DATA SUPPLIED Start Marker

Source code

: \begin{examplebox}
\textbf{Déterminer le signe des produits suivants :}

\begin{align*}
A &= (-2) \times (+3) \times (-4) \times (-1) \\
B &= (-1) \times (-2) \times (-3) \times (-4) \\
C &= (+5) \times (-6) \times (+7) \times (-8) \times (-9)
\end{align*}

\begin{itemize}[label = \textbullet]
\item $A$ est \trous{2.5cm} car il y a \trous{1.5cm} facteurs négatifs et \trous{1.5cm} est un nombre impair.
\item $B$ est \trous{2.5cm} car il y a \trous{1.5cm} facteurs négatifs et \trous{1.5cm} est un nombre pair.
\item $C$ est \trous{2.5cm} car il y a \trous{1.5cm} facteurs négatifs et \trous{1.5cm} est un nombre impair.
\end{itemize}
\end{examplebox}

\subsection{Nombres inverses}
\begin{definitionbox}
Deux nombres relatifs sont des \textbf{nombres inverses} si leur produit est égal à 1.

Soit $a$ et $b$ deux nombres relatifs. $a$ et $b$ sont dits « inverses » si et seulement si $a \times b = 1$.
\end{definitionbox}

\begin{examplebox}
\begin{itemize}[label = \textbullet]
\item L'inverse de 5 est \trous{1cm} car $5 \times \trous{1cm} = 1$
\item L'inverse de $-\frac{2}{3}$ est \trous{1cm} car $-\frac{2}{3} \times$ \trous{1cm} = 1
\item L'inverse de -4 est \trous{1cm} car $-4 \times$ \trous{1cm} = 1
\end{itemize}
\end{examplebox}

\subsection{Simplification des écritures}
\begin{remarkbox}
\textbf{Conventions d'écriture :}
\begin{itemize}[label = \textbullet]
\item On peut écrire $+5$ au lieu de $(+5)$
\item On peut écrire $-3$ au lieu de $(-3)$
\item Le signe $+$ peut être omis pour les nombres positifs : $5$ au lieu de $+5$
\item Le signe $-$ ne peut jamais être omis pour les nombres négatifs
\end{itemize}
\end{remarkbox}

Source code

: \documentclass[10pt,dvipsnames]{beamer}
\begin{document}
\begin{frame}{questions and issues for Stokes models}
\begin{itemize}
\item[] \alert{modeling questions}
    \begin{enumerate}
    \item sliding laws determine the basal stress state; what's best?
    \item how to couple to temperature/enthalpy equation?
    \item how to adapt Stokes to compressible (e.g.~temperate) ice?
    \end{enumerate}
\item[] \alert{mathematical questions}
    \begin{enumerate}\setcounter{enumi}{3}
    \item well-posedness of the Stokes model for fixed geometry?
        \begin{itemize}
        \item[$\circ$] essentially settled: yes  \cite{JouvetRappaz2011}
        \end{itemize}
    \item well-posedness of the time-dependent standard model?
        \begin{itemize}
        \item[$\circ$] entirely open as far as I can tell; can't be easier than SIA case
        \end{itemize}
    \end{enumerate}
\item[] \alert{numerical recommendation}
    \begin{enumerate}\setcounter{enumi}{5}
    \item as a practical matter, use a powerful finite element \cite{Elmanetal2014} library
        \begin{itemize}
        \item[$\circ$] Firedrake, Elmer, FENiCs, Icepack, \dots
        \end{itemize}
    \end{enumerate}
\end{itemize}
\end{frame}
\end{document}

DATA SUPPLIED End Marker

### YOUR GOAL:
One exact transcript of the whole listing is the expected answer.

### ANSWER TO THIS EXERCISE:
Source code

: \begin{examplebox}
\textbf{Déterminer le signe des produits suivants :}

\begin{align*}
A &= (-2) \times (+3) \times (-4) \times (-1) \\
B &= (-1) \times (-2) \times (-3) \times (-4) \\
C &= (+5) \times (-6) \times (+7) \times (-8) \times (-9)
\end{align*}

\begin{itemize}[label = \textbullet]
\item $A$ est \trous{2.5cm} car il y a \trous{1.5cm} facteurs négatifs et \trous{1.5cm} est un nombre impair.
\item $B$ est \trous{2.5cm} car il y a \trous{1.5cm} facteurs négatifs et \trous{1.5cm} est un nombre pair.
\item $C$ est \trous{2.5cm} car il y a \trous{1.5cm} facteurs négatifs et \trous{1.5cm} est un nombre impair.
\end{itemize}
\end{examplebox}

\subsection{Nombres inverses}
\begin{definitionbox}
Deux nombres relatifs sont des \textbf{nombres inverses} si leur produit est égal à 1.

Soit $a$ et $b$ deux nombres relatifs. $a$ et $b$ sont dits « inverses » si et seulement si $a \times b = 1$.
\end{definitionbox}

\begin{examplebox}
\begin{itemize}[label = \textbullet]
\item L'inverse de 5 est \trous{1cm} car $5 \times \trous{1cm} = 1$
\item L'inverse de $-\frac{2}{3}$ est \trous{1cm} car $-\frac{2}{3} \times$ \trous{1cm} = 1
\item L'inverse de -4 est \trous{1cm} car $-4 \times$ \trous{1cm} = 1
\end{itemize}
\end{examplebox}

\subsection{Simplification des écritures}
\begin{remarkbox}
\textbf{Conventions d'écriture :}
\begin{itemize}[label = \textbullet]
\item On peut écrire $+5$ au lieu de $(+5)$
\item On peut écrire $-3$ au lieu de $(-3)$
\item Le signe $+$ peut être omis pour les nombres positifs : $5$ au lieu de $+5$
\item Le signe $-$ ne peut jamais être omis pour les nombres négatifs
\end{itemize}
\end{remarkbox}

Source code

: \documentclass[10pt,dvipsnames]{beamer}
\begin{document}
\begin{frame}{questions and issues for Stokes models}
\begin{itemize}
\item[] \alert{modeling questions}
    \begin{enumerate}
    \item sliding laws determine the basal stress state; what's best?
    \item how to couple to temperature/enthalpy equation?
    \item how to adapt Stokes to compressible (e.g.~temperate) ice?
    \end{enumerate}
\item[] \alert{mathematical questions}
    \begin{enumerate}\setcounter{enumi}{3}
    \item well-posedness of the Stokes model for fixed geometry?
        \begin{itemize}
        \item[$\circ$] essentially settled: yes  \cite{JouvetRappaz2011}
        \end{itemize}
    \item well-posedness of the time-dependent standard model?
        \begin{itemize}
        \item[$\circ$] entirely open as far as I can tell; can't be easier than SIA case
        \end{itemize}
    \end{enumerate}
\item[] \alert{numerical recommendation}
    \begin{enumerate}\setcounter{enumi}{5}
    \item as a practical matter, use a powerful finite element \cite{Elmanetal2014} library
        \begin{itemize}
        \item[$\circ$] Firedrake, Elmer, FENiCs, Icepack, \dots
        \end{itemize}
    \end{enumerate}
\end{itemize}
\end{frame}
\end{document}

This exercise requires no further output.